The 10 commandments of the writer
The result of our actions depends, to a large extent, on the intention underlying the action. If we do not worry about purifying this intention, it is normal that we make mistakes, and we do not even know why. In the field of writing, we have many preconceived ideas and underground conditioning that, if we do not train ourselves to disarm, will make our texts not work, neither for us nor for the readers, no matter how much we try.
In writing, as in life, preconceived ideas and conditioning do nothing but distance you from healthy texts that bring you closer and connect with the reader.
So here I propose a Decalogue that, if you print it, place it on your desk, and read it before starting to write, will help you do intentional cleaning work and will place you at a healthy starting point to launch into write.
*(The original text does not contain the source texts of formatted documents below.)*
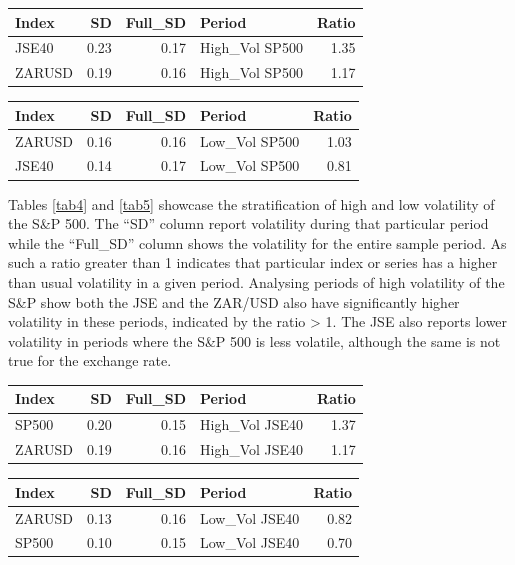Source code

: \documentclass[11pt,preprint, authoryear]{elsarticle}
\let\origtable\table
\let\endorigtable\endtable
\renewenvironment{table}[1][2] {
    \expandafter\origtable\expandafter[H]
} {
    \endorigtable
}
\numberwithin{equation}{section}
\numberwithin{figure}{section}
\numberwithin{table}{section}
\begin{document}
\begin{table}[H]
\centering
\caption{S\&P 500 High Volatility \label{tab4}} 
\begin{tabular}{lrrlr}
  \hline
Index & SD & Full\_SD & Period & Ratio \\ 
  \hline
JSE40 & 0.23 & 0.17 & High\_Vol SP500 & 1.35 \\ 
  ZARUSD & 0.19 & 0.16 & High\_Vol SP500 & 1.17 \\ 
   \hline
\end{tabular}
\end{table}
\begin{table}[H]
\centering
\caption{S\&P 500 Low Volatility \label{tab5}} 
\begin{tabular}{lrrlr}
  \hline
Index & SD & Full\_SD & Period & Ratio \\ 
  \hline
ZARUSD & 0.16 & 0.16 & Low\_Vol SP500 & 1.03 \\ 
  JSE40 & 0.14 & 0.17 & Low\_Vol SP500 & 0.81 \\ 
   \hline
\end{tabular}
\end{table}

Tables \ref{tab4} and \ref{tab5} showcase the stratification of high and
low volatility of the S\&P 500. The ``SD'' column report volatility
during that particular period while the ``Full\_SD'' column shows the
volatility for the entire sample period. As such a ratio greater than 1
indicates that particular index or series has a higher than usual
volatility in a given period. Analysing periods of high volatility of
the S\&P show both the JSE and the ZAR/USD also have significantly
higher volatility in these periods, indicated by the ratio
\textgreater{} 1. The JSE also reports lower volatility in periods where
the S\&P 500 is less volatile, although the same is not true for the
exchange rate.

\begin{table}[H]
\centering
\caption{JSE Top 40 High Volatility \label{tab6}} 
\begin{tabular}{lrrlr}
  \hline
Index & SD & Full\_SD & Period & Ratio \\ 
  \hline
SP500 & 0.20 & 0.15 & High\_Vol JSE40 & 1.37 \\ 
  ZARUSD & 0.19 & 0.16 & High\_Vol JSE40 & 1.17 \\ 
   \hline
\end{tabular}
\end{table}
\begin{table}[H]
\centering
\caption{JSE Top 40 Low Volatility \label{tab7}} 
\begin{tabular}{lrrlr}
  \hline
Index & SD & Full\_SD & Period & Ratio \\ 
  \hline
ZARUSD & 0.13 & 0.16 & Low\_Vol JSE40 & 0.82 \\ 
  SP500 & 0.10 & 0.15 & Low\_Vol JSE40 & 0.70 \\ 
   \hline
\end{tabular}
\end{table}
\end{document}
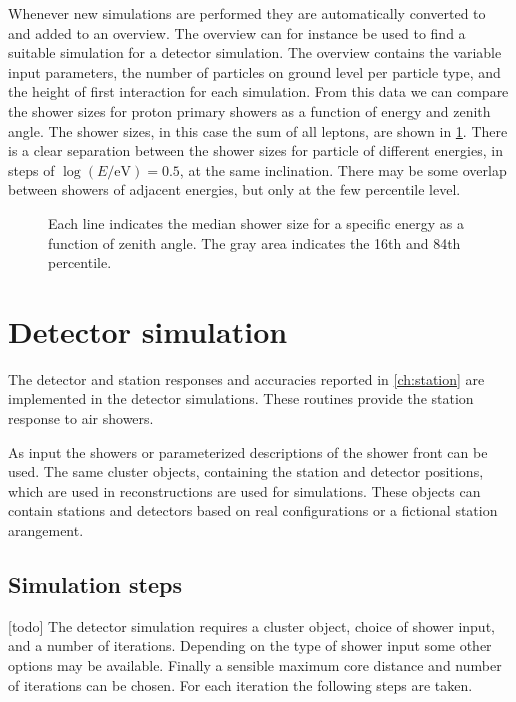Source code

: Whenever new simulations are performed they are automatically converted to \hdf and added to an overview. The overview can for instance be used to find a suitable \corsika simulation for a detector simulation. The overview contains the variable input parameters, the number of particles on ground level per particle type, and the height of first interaction for each simulation. From this data we can compare the shower sizes for proton primary showers as a function of energy and zenith angle. The shower sizes, in this case the sum of all leptons, are shown in \cref{fig:simulations_shower_sizes}. There is a clear separation between the shower sizes for particle of different energies, in steps of $\log \left(E / {\si{\eV}}\right) = 0.5$, at the same inclination. There may be some overlap between showers of adjacent energies, but only at the few percentile level.

\begin{figure}
    \centering
    
    \caption{             Each line indicates the median shower size for a specific energy as a function of zenith angle. The gray area indicates the 16th and 84th percentile.}
    \label{fig:simulations_shower_sizes}
\end{figure}


\section{Detector simulation}

The detector and station responses and accuracies reported in \cref{ch:station} are implemented in the detector simulations. These routines provide the station response to air showers.

As input the \corsika showers or parameterized descriptions of the shower front can be used. The same cluster objects, containing the station and detector positions, which are used in reconstructions are used for simulations. These objects can contain stations and detectors based on real configurations or a fictional station arangement.


\subsection{Simulation steps}

[todo]
The detector simulation requires a cluster object, choice of shower input, and a number of iterations. Depending on the type of shower input some other options may be available. Finally a sensible maximum core distance and number of iterations can be chosen. For each iteration the following steps are taken.

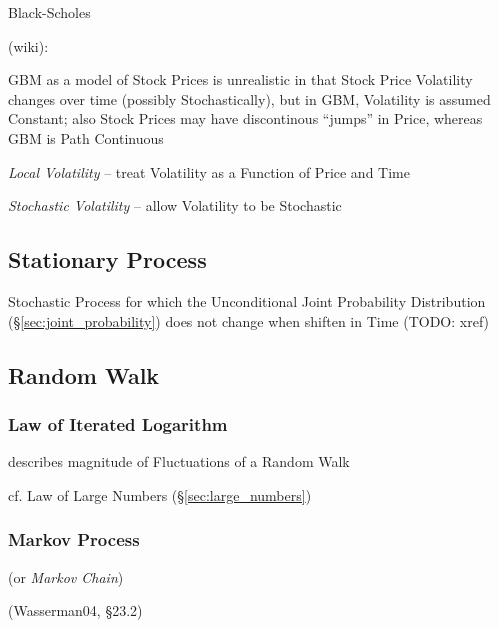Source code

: Black-Scholes

(wiki):

GBM as a model of Stock Prices is unrealistic in that Stock Price Volatility
changes over time (possibly Stochastically), but in GBM, Volatility is assumed
Constant; also Stock Prices may have discontinous ``jumps'' in Price, whereas
GBM is Path Continuous

\emph{Local Volatility} -- treat Volatility as a Function of Price and Time

\emph{Stochastic Volatility} -- allow Volatility to be Stochastic



\subsection{Stationary Process}\label{sec:stationary_process}

Stochastic Process for which the Unconditional Joint Probability Distribution
(\S\ref{sec:joint_probability}) does not change when shiften in Time (TODO:
xref)



\subsection{Random Walk}\label{sec:random_walk}

\subsubsection{Law of Iterated Logarithm}\label{sec:iterated_logarithm}

describes magnitude of Fluctuations of a Random Walk

cf. Law of Large Numbers (\S\ref{sec:large_numbers})



\subsubsection{Markov Process}\label{sec:markov_process}

(or \emph{Markov Chain})

(Wasserman04, \S23.2)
- Until I have other reliable narrative supports, I will not forget to include in my memoir ghostwriting services, a protagonist, a conflict and a change.
- I will not write in the abstract: the reader’s narrative memory works by emotional and experiential impulses, not by accumulation of data or ideas.
- I will not attribute to the reader the role of “fortune teller” (he does not have to intuit my most hidden intentions, and he does not even have to appreciate my special way of suggesting things) nor of” idiot” (there is no need to explain the things like a child).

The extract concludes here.